Reputation: 2213
I'm making features for a machine learning model. I'm confused with dummy variable and one-hot encoding.For a instance,a category variable 'week'
range 1-7.When using one-hot encoding, encode week = 1
as 1,000,000,week = 2
is 0,100,000... .But I can also make a dummy variable 'week_v'
,and in this way, I must set a
hidden variable
which means base variable,and feature week_v = 1
is 100,000,week_v = 2
is 010,000... and
does not appear week_v = 7
.So what's the difference between them? I'm using logistic model and then I'll try gbdt.
Upvotes: 14
Views: 17471
Reputation: 3217
Technically 6- a day week is enough to provide a unique mapping for a vocabulary of size 7:
1. Sunday [0,0,0,0,0,0]
2. Monday [1,0,0,0,0,0]
3. Tuesday [0,1,0,0,0,0]
4. Wednesday [0,0,1,0,0,0]
5. Thursday [0,0,0,1,0,0]
6. Friday [0,0,0,0,1,0]
7. Saturday [0,0,0,0,0,1]
dummy coding is a more compact representation, it is preferred in statistical models that perform better when the inputs are linearly independent.
Modern machine learning algorithms, though, don’t require their inputs to be linearly independent and use methods such as L1 regularization to prune redundant inputs. The additional degree of freedom allows the framework to transparently handle a missing input in production as all zeros.
1. Sunday [0,0,0,0,0,0,1]
2. Monday [0,0,0,0,0,1,0]
3. Tuesday [0,0,0,0,1,0,0]
4. Wednesday [0,0,0,1,0,0,0]
5. Thursday [0,0,1,0,0,0,0]
6. Friday [0,1,0,0,0,0,0]
7. Saturday [1,0,0,0,0,0,0]
for missing values : [0,0,0,0,0,0,0]
Upvotes: 4
Reputation: 5210
In fact, there is no difference in the effect of the two approaches (rather wordings) on your regression.
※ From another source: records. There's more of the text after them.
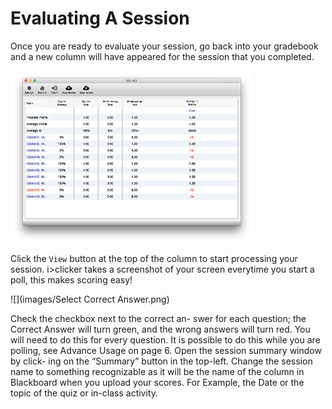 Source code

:# Evaluating A Session

Once you are ready to evaluate your session, go back into your gradebook and a new column will have appeared for the session that you completed.

![](images/Roster_before_Grading.png)

Click the `View` button at the top of the column to start processing your session.
i>clicker takes a screenshot of your screen everytime you start a poll, this makes scoring easy!

![](images/Select Correct Answer.png)

Check the checkbox next to the correct an- swer for each question; the Correct Answer will turn green, and the wrong answers will turn red. You will need to do this for every question. It is possible to do this while you are polling, see Advance Usage on page 6.
Open the session summary window by click- ing on the “Summary” button in the top-left.
Change the session name to something recognizable as it will be the name of the column in Blackboard when you upload your scores. For Example, the Date or the topic of the quiz or in-class activity.
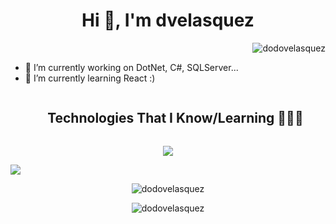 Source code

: <h1 align="center">Hi 👋, I'm dvelasquez</h1>

<p align="right"> <img src="https://komarev.com/ghpvc/?username=dodovelasquez&label=Profile%20views&color=0e75b6&style=flat" alt="dodovelasquez" /> </p>


<ul>
  <li>🔭 I’m currently working on DotNet, C#, SQLServer...</li>
  <li>🌱 I’m currently learning React :)</li>
</ul>

 <div align="center" id="user-content-toc">
   <ul align="center">
     <summary >
       <h2 style="display: inline-block">Technologies That I Know/Learning 👨🏻‍💻</h2>
     </summary>
   </ul>
 </div>

 <p align="center">
		<a href="https://skillicons.dev">
			<img src="https://skillicons.dev/icons?i=git,cpp,css,dotnet,postgres,github,html,js,nginx,mysql,nodejs,postman,react,vscode,&perline=14" />
		</a>
	</p>



<img src="https://user-images.githubusercontent.com/73097560/115834477-dbab4500-a447-11eb-908a-139a6edaec5c.gif">
<p align="center"><img align="center" src="https://github-readme-stats.vercel.app/api/top-langs?username=dodovelasquez&show_icons=true&locale=en&layout=compact" alt="dodovelasquez" /></p>
<p align="center"><img align="center" src="https://github-readme-streak-stats.herokuapp.com/?user=dodovelasquez&" alt="dodovelasquez" /></p>

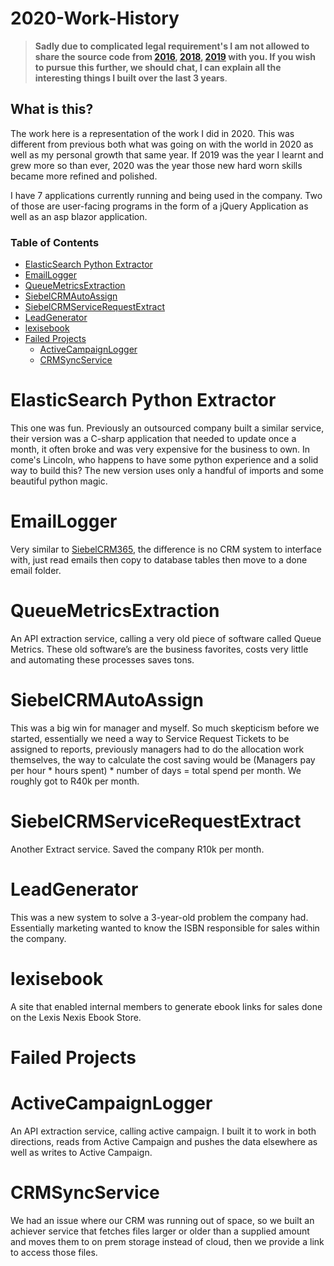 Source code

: # 2020-Work-History


 > **Sadly due to complicated legal requirement's I am not allowed to share the source code from [2016](https://github.com/Lwachira/2016-Internship), [2018](https://github.com/Lwachira/2018-Work-History), [2019](https://github.com/Lwachira/2019-Work-History) with you. If you wish to pursue this further, we should chat, I can explain all the interesting things I built over the last 3 years**.

## What is this?

The work here is a representation of the work I did in 2020. This was different from previous both what was going on with the world in 2020 as well as my personal growth that same year. If 2019 was the year I learnt and grew more so than ever, 2020 was the year those new hard worn skills became more refined and polished. 

I have 7 applications currently running and being used in the company. Two of those are user-facing programs in the form of a jQuery Application as well as an asp blazor application. 


### Table of Contents
- [ElasticSearch Python Extractor](#elasticsearch-python-extractor)
- [EmailLogger](#emaillogger)
- [QueueMetricsExtraction](#queuemetricsextraction)
- [SiebelCRMAutoAssign](#siebelcrmautoassign)
- [SiebelCRMServiceRequestExtract](#siebelcrmservicerequestextract)
- [LeadGenerator](#leadgenerator)
- [lexisebook](#lexisebook)
- [Failed Projects](#failed-projects)
    - [ActiveCampaignLogger](#activecampaignlogger)
    - [CRMSyncService](#crmsyncservice)
    

# ElasticSearch Python Extractor

This one was fun. Previously an outsourced company built a similar service, their version was a C-sharp application that needed to update once a month, it often broke and was very expensive for the business to own. In come's Lincoln, who happens to have some python experience and a solid way to build this? The new version uses only a handful of imports and some beautiful python magic.

# EmailLogger
Very similar to [SiebelCRM365](https://github.com/Lwachira/2019-Work-History), the difference is no CRM system to interface with, just read emails then copy to database tables then move to a done email folder.

# QueueMetricsExtraction
An API extraction service, calling a very old piece of software called Queue Metrics. These old software’s are the business favorites, costs very little and automating these processes saves tons.

# SiebelCRMAutoAssign
This was a big win for manager and myself. So much skepticism before we started, essentially we need a way to Service Request Tickets to be assigned to reports, previously managers had to do the allocation work themselves, the way to calculate the cost saving would be (Managers pay per hour * hours spent) * number of days = total spend per month. We roughly got to R40k per month.

# SiebelCRMServiceRequestExtract
Another Extract service. Saved the company R10k per month.

# LeadGenerator
This was a new system to solve a 3-year-old problem the company had. Essentially marketing wanted to know the ISBN responsible for sales within the company.

# lexisebook
A site that enabled internal members to generate ebook links for sales done on the Lexis Nexis Ebook Store.

# Failed Projects

# ActiveCampaignLogger

An API extraction service, calling active campaign. I built it to work in both directions, reads from Active Campaign and pushes the data elsewhere as well as writes to Active Campaign. 

# CRMSyncService
We had an issue where our CRM was running out of space, so we built an achiever service that fetches files larger or older than a supplied amount and moves them to on prem storage instead of cloud, then we provide a link to access those files.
In either case, you have to make sure that one of your dummies is left out (i.e. serves as base assumption) to avoid perfect multicollinearity among the set.
For instance, if you want to take the weekday
of an observation into account, you only use 6 (not 7) dummies assuming the one left out to be the base variable. When using one-hot encoding, your weekday
variable is present as a categorical value in one single column, effectively having the regression use the first of its values as the base.
Upvotes: 11